-- RECORDS FOR THIS EXERCISE follows --

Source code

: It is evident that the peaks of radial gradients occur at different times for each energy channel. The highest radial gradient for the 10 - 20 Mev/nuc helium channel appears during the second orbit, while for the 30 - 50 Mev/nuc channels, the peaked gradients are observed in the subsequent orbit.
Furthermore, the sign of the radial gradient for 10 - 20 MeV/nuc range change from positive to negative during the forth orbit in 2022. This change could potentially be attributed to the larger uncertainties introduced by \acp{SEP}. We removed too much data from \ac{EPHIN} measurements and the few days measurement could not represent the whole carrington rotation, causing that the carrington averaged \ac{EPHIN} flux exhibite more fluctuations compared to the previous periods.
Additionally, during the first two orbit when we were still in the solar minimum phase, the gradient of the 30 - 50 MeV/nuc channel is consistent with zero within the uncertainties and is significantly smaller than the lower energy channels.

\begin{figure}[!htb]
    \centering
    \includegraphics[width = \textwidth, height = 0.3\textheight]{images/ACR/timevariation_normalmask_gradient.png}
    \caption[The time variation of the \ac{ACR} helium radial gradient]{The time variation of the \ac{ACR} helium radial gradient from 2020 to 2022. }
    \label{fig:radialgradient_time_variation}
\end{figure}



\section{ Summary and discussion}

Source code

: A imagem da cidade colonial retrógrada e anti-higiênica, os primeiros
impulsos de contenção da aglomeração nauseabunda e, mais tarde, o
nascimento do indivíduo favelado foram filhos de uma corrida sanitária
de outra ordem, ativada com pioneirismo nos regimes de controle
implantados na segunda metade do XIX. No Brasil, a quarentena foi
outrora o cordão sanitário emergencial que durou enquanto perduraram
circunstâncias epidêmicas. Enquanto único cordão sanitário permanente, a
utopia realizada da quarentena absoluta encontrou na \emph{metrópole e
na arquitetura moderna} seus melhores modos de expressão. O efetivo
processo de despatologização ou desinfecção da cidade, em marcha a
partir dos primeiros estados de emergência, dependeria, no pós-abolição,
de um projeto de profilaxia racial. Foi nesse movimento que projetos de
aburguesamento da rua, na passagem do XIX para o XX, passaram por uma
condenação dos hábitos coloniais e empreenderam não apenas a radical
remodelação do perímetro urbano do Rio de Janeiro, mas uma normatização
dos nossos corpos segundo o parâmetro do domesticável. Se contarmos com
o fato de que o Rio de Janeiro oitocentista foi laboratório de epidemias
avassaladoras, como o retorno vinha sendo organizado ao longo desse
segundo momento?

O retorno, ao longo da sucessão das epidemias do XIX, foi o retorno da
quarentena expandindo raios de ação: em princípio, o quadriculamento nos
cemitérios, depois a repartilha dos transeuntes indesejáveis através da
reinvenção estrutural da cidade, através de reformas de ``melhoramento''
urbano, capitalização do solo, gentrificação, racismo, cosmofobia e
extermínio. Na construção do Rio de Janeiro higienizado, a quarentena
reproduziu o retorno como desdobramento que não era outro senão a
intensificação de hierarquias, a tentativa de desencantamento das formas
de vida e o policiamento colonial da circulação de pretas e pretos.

-- RECORDS FOR THIS EXERCISE concluded --

● GOAL OF THE EXERCISE: Each line of the data that holds the word "colonial" should be copied.

● TASK RESPONSE:
: A imagem da cidade colonial retrógrada e anti-higiênica, os primeiros
de vida e o policiamento colonial da circulação de pretas e pretos.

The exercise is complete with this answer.